- _TASK INSTRUCTIONS_: Retype the opening lines of the data exactly, stopping after the line that contains "아직도 redux관련 모든". Skip every picture.

- _RECORDS SHOWN_:
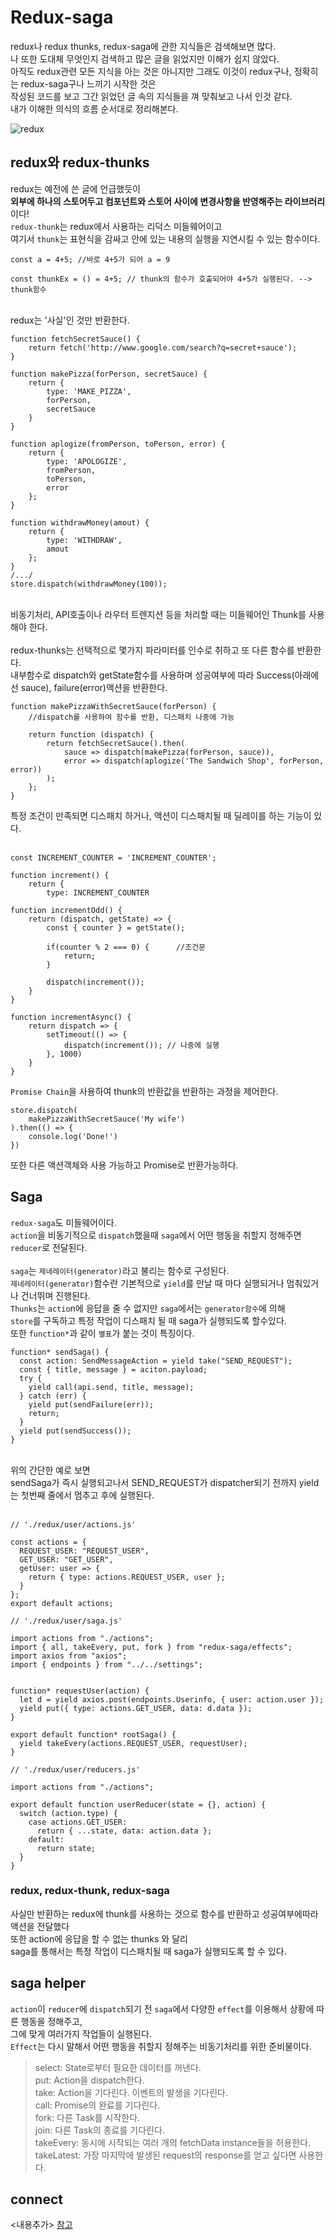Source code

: # Redux-saga

redux나 redux thunks, redux-saga에 관한 지식들은 검색해보면 많다.<br>
나 또한 도대체 무엇인지 검색하고 많은 글을 읽었지만 이해가 쉽지 않았다.<br>
아직도 redux관련 모든 지식을 아는 것은 아니지만 그래도 이것이 redux구나, 정확히는 redux-saga구나 느끼기 시작한 것은<br>
작성된 코드를 보고 그간 읽었던 글 속의 지식들을 껴 맞춰보고 나서 인것 같다.<br>
내가 이해한 의식의 흐름 순서대로 정리해본다.<br>

![redux](https://github.com/WonjeongPark/whatIThink/blob/master/IMG/redux.png?raw=true)

## redux와 redux-thunks
redux는 예전에 쓴 글에 언급했듯이<br>
**외부에 하나의 스토어두고 컴포넌트와 스토어 사이에 변경사항을 반영해주는 라이브러리**이다!<br>
`redux-thunk`는 redux에서 사용하는 리덕스 미들웨어이고<br>
여기서 `thunk`는 표현식을 감싸고 안에 있는 내용의 실행을 지연시킬 수 있는 함수이다.<br>
```
const a = 4+5; //바로 4+5가 되어 a = 9

const thunkEx = () = 4+5; // thunk의 함수가 호출되어야 4+5가 실행된다. --> thunk함수
```

<br>redux는 '사실'인 것만 반환한다.<br>

```
function fetchSecretSauce() {
    return fetch('http://www.google.com/search?q=secret+sauce');
}

function makePizza(forPerson, secretSauce) {
    return {
        type: 'MAKE_PIZZA',
        forPerson,
        secretSauce
    }
}

function aplogize(fromPerson, toPerson, error) {
    return {
        type: 'APOLOGIZE',
        fromPerson,
        toPerson,
        error
    };
}

function withdrawMoney(amout) {
    return {
        type: 'WITHDRAW',
        amout
    };
}
/.../
store.dispatch(withdrawMoney(100));
```

<br>비동기처리, API호출이나 라우터 트렌지션 등을 처리할 때는 미들웨어인 Thunk를 사용해야 한다.<br><br>
redux-thunks는 선택적으로 몇가지 파라미터를 인수로 취하고 또 다른 함수를 반환한다.<br>
내부함수로 dispatch와 getState함수를 사용하며 성공여부에 따라 Success(아래에선 sauce), failure(error)액션을 반환한다.<br>

```
function makePizzaWithSecretSauce(forPerson) {
    //dispatch를 사용하여 함수를 반환, 디스패치 나중에 가능

    return function (dispatch) {
        return fetchSecretSauce().then(
            sauce => dispatch(makePizza(forPerson, sauce)),
            error => dispatch(aplogize('The Sandwich Shop', forPerson, error))
        );
    };
}
```

특정 조건이 만족되면 디스패치 하거나, 액션이 디스패치될 때 딜레이를 하는 기능이 있다.<br><br>

```
const INCREMENT_COUNTER = 'INCREMENT_COUNTER';

function increment() {
    return {
        type: INCREMENT_COUNTER

function incrementOdd() {
    return (dispatch, getState) => {
        const { counter } = getState();

        if(counter % 2 === 0) {      //조건문
            return;
        }
        
        dispatch(increment());
    }
}
```
```
function incrementAsync() {
    return dispatch => {     
        setTimeout(() => {
            dispatch(increment()); // 나중에 실행
        }, 1000)
    }
}
```
`Promise Chain`을 사용하여 thunk의 반환값을 반환하는 과정을 제어한다.
```
store.dispatch(
    makePizzaWithSecretSauce('My wife')
).then(() => {
    console.log('Done!')
})
```

또한 다른 액션객체와 사용 가능하고 Promise로 반환가능하다.

## Saga
`redux-saga`도 미들웨어이다.<br>
`action`을 비동기적으로 `dispatch`했을때 `saga`에서 어떤 행동을 취할지 정해주면 `reducer`로 전달된다.<br><br>
`saga`는 `제네레이터(generator)`라고 불리는 함수로 구성된다.<br>
`제네레이터(generator)`함수란 기본적으로 `yield`를 만날 때 마다 실행되거나 멈춰있거나 건너뛰며 진행된다.<br>
`Thunks`는 `actio`n에 응답을 줄 수 없지만 `saga`에서는 `generator함수`에 의해<br>
`store`를 구독하고 특정 작업이 디스패치 될 때 saga가 실행되도록 할수있다.<br>
또한 `function*`과 같이 `별표`가 붙는 것이 특징이다.<br>
```
function* sendSaga() {
  const action: SendMessageAction = yield take("SEND_REQUEST");
  const { title, message } = aciton.payload;
  try {
    yield call(api.send, title, message);
  } catch (err) {
    yield put(sendFailure(err));
    return;
  }
  yield put(sendSuccess());
}
```

<br>위의 간단한 예로 보면<br>
sendSaga가 즉시 실행되고나서 SEND_REQUEST가 dispatcher되기 전까지 yield는 첫번째 줄에서 멈추고 후에 실행된다.<br><br>

```
// './redux/user/actions.js'

const actions = {
  REQUEST_USER: "REQUEST_USER",
  GET_USER: "GET_USER",
  getUser: user => {
    return { type: actions.REQUEST_USER, user };
  }
};
export default actions;
```

```
// './redux/user/saga.js'

import actions from "./actions";
import { all, takeEvery, put, fork } from "redux-saga/effects";
import axios from "axios";
import { endpoints } from "../../settings";


function* requestUser(action) {
  let d = yield axios.post(endpoints.Userinfo, { user: action.user });
  yield put({ type: actions.GET_USER, data: d.data });
}

export default function* rootSaga() {
  yield takeEvery(actions.REQUEST_USER, requestUser);
}
```

```
// './redux/user/reducers.js'

import actions from "./actions";

export default function userReducer(state = {}, action) {
  switch (action.type) {
    case actions.GET_USER:
      return { ...state, data: action.data };
    default:
      return state;
  }
}
```

### redux, redux-thunk, redux-saga
사실만 반환하는 redux에 thunk를 사용하는 것으로 함수를 반환하고 성공여부에따라 액션을 전달했다<br>
또한 action에 응답을 할 수 없는 thunks 와 달리<br>
saga를 통해서는 특정 작업이 디스패치될 때 saga가 실행되도록 할 수 있다.<br>


## saga helper

`action`이 `reducer`에 `dispatch`되기 전 `saga`에서 다양한 `effect`를 이용해서 상황에 따른 행동을 정해주고,<br>
그에 맞게 여러가지 작업들이 실행된다.<br>
`Effect`는 다시 말해서 어떤 행동을 취할지 정해주는 비동기처리를 위한 준비물이다.<br>

>select: State로부터 필요한 데이터를 꺼낸다.<br>
put: Action을 dispatch한다.<br>
take: Action을 기다린다. 이벤트의 발생을 기다린다.<br>
call: Promise의 완료를 기다린다.<br>
fork: 다른 Task를 시작한다.<br>
join: 다른 Task의 종료를 기다린다.<br>
takeEvery: 동시에 시작되는 여러 개의 fetchData instance들을 허용한다.<br>
takeLatest: 가장 마지막에 발생된 request의 response를 얻고 싶다면 사용한다. <br>

## connect
<내용추가>
[참고](https://meetup.toast.com/posts/136)<br>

- _RESULT FOR THIS EXERCISE_:
Source code

: # Redux-saga

redux나 redux thunks, redux-saga에 관한 지식들은 검색해보면 많다.<br>
나 또한 도대체 무엇인지 검색하고 많은 글을 읽었지만 이해가 쉽지 않았다.<br>
아직도 redux관련 모든 지식을 아는 것은 아니지만 그래도 이것이 redux구나, 정확히는 redux-saga구나 느끼기 시작한 것은<br>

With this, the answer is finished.